Welcome to Earth: Our Four Favorite New Species

We humans suffer from a serious case of species bias. Any time a cuddly new mammal is found, it's all anyone can talk about. But when a hard-working zoologist classifies a new spider, fish, or isopod? Not so much.

|
15 October 2014, 12:00am

We humans suffer from a serious case of species bias. Any time a cuddly new mammal is found, it's all anyone can talk about. But when a hard-working zoologist classifies a new spider, fish, or isopod? Not so much.

Sure, part of it is sheer numbers: New primates don't come along very often. On the other hand, you can walk out into the Amazon, fumigate a tree, and catch a dozen new insect species as they fall out of the sky. (This has been done before.) Still, for the sake of fairness, here are some totally radical species you're probably not going to hear about anywhere else.

DEUTERAGENIA OSSARIUM, OR THE BONE-HOUSE WASP

The bone-house wasp, discovered by a joint German-Chinese team, is pretty fucking metal. The species got its name from its peculiar nests, which are filled with the corpses of ants.

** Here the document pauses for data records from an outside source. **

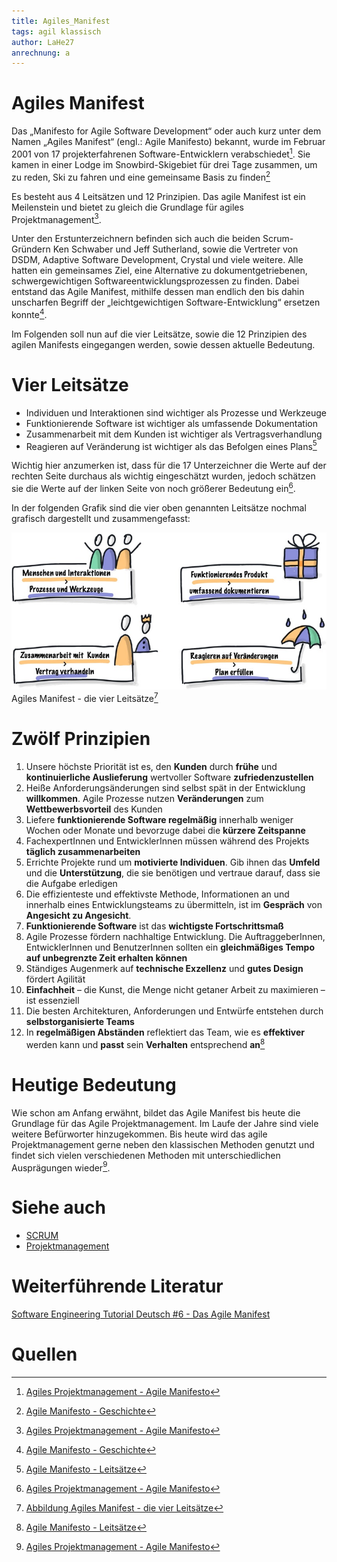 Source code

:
 ```yaml
---
title: Agiles_Manifest
tags: agil klassisch
author: LaHe27
anrechnung: a
---
```


# Agiles Manifest 

Das „Manifesto for Agile Software Development“ oder auch kurz unter dem Namen „Agiles Manifest“ (engl.: Agile Manifesto) bekannt, wurde im Februar 2001 von 17 projekterfahrenen Software-Entwicklern verabschiedet[^2]. 
Sie kamen in einer Lodge im Snowbird-Skigebiet für drei Tage zusammen, um zu reden, Ski zu fahren und eine gemeinsame Basis zu finden[^1]
 
Es besteht aus 4 Leitsätzen und 12 Prinzipien.
Das agile Manifest ist ein Meilenstein und bietet zu gleich die Grundlage für agiles Projektmanagement[^2].

Unter den Erstunterzeichnern befinden sich auch die beiden Scrum-Gründern Ken Schwaber und Jeff Sutherland, sowie die Vertreter von DSDM, Adaptive Software Development, Crystal und viele weitere. Alle hatten ein gemeinsames Ziel, eine Alternative zu dokumentgetriebenen, schwergewichtigen Softwareentwicklungsprozessen zu finden. Dabei entstand das Agile Manifest, mithilfe dessen man endlich den bis dahin unscharfen Begriff der „leichtgewichtigen Software-Entwicklung“ ersetzen konnte[^1].


Im Folgenden soll nun auf die vier Leitsätze, sowie die 12 Prinzipien des agilen Manifests eingegangen werden, sowie dessen aktuelle Bedeutung. 


# Vier Leitsätze

* Individuen und Interaktionen sind wichtiger als Prozesse und Werkzeuge
* Funktionierende Software ist wichtiger als umfassende Dokumentation
* Zusammenarbeit mit dem Kunden ist wichtiger als Vertragsverhandlung
* Reagieren auf Veränderung ist wichtiger als das Befolgen eines Plans[^3]

Wichtig hier anzumerken ist, dass für die 17 Unterzeichner die Werte auf der rechten Seite durchaus als wichtig eingeschätzt wurden, jedoch schätzen sie die Werte auf der linken Seite von noch größerer Bedeutung ein[^2].

In der folgenden Grafik sind die vier oben genannten Leitsätze nochmal grafisch dargestellt und zusammengefasst:

![Beispielabbildung](Agiles_Manifest/AM_Prinzipien.jpeg)
Agiles Manifest - die vier Leitsätze[^4]


# Zwölf Prinzipien 

1. Unsere höchste Priorität ist es, den __Kunden__ durch __frühe__ und __kontinuierliche Auslieferung__ wertvoller Software __zufriedenzustellen__
2. Heiße Anforderungsänderungen sind selbst spät in der Entwicklung __willkommen__. Agile Prozesse nutzen __Veränderungen__ zum __Wettbewerbsvorteil__ des Kunden
3. Liefere __funktionierende Software regelmäßig__ innerhalb weniger Wochen oder Monate und bevorzuge dabei die __kürzere Zeitspanne__
4. FachexpertInnen und EntwicklerInnen müssen während des Projekts __täglich zusammenarbeiten__
5. Errichte Projekte rund um __motivierte Individuen__. Gib ihnen das __Umfeld__ und die __Unterstützung__, die sie benötigen und vertraue darauf, dass sie die Aufgabe erledigen
6. Die effizienteste und effektivste Methode, Informationen an und innerhalb eines Entwicklungsteams zu übermitteln, ist im __Gespräch__ von __Angesicht zu Angesicht__.
7. __Funktionierende Software__ ist das __wichtigste Fortschrittsmaß__
8. Agile Prozesse fördern nachhaltige Entwicklung. Die AuftraggeberInnen, EntwicklerInnen und BenutzerInnen sollten ein __gleichmäßiges Tempo auf unbegrenzte Zeit erhalten können__
9. Ständiges Augenmerk auf __technische Exzellenz__ und __gutes Design__ fördert Agilität
10. __Einfachheit__ – die Kunst, die Menge nicht getaner Arbeit zu maximieren – ist essenziell
11. Die besten Architekturen, Anforderungen und Entwürfe entstehen durch __selbstorganisierte Teams__
12. In __regelmäßigen Abständen__ reflektiert das Team, wie es __effektiver__ werden kann und __passt__ sein __Verhalten__ entsprechend __an__[^5] 


# Heutige Bedeutung

Wie schon am Anfang erwähnt, bildet das Agile Manifest bis heute die Grundlage für das Agile Projektmanagement. Im Laufe der Jahre sind viele weitere Befürworter hinzugekommen. 
Bis heute wird das agile Projektmanagement gerne neben den klassischen Methoden genutzt und findet sich vielen verschiedenen Methoden mit unterschiedlichen Ausprägungen wieder[^2].


# Siehe auch

* [SCRUM](SCRUM.md)
* [Projektmanagement](Projektmanagement.md)


# Weiterführende Literatur

[Software Engineering Tutorial Deutsch #6 - Das Agile Manifest](https://www.youtube.com/watch?v=aN-6Ha66Q9U)


# Quellen

[^1]: [Agile Manifesto - Geschichte](https://agilemanifesto.org/history.html)
[^2]: [Agiles Projektmanagement - Agile Manifesto](http://agiles-projektmanagement.org/agile-manifesto/)
[^3]: [Agile Manifesto - Leitsätze](https://agilemanifesto.org/iso/de/manifesto.html)
[^4]: [Abbildung Agiles Manifest - die vier Leitsätze](https://synapsenstau.de/agiles-manifest/)
[^5]: [Agile Manifesto - Leitsätze](https://agilemanifesto.org/iso/de/principles.html)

Not only is that gnarly, it's also effective: The researchers found that the nests were less vulnerable than those of similar wasps, likely because of the odor wafting off of their ant boneyards.


NEOPLECOSTOMUS DOCEENSIS

A catfish from Brazil with serious DSL. These guys are a member of the Loricariidae, the biggest family of catfish in the hottest spot for new species in Latin America. Discovered by a Brazilian team, this species is notable for having "enlarged, fleshy folds" around its mouth. Basically, it looks like your standard catfish, but with Real Housewives­–style collagen injected in its lips.


PACHYSERIS INATTESA

Hard coral are the main drivers of coral-reef construction, which makes them extremely important to marine environments. They're also heavily studied, so discovering a new species is rare. This species, found in the Saudi Arabian Red Sea, is a member of the elephant skin corals, so-named for their wrinkly appearance, and it could provide insight into how to protect coral reefs from warming waters.


CHIASMOCLEIS QUILOMBOLA

A tiny new tropical frog that hails from Brazil's Atlantic Forest, which has been decimated by deforestation in the last century. Clocking in at up to half an inch long, these guys have a mighty moniker: They're named for denizens of quilombos, communities that were home to escaped slaves and other refugees during Portuguese colonial rule.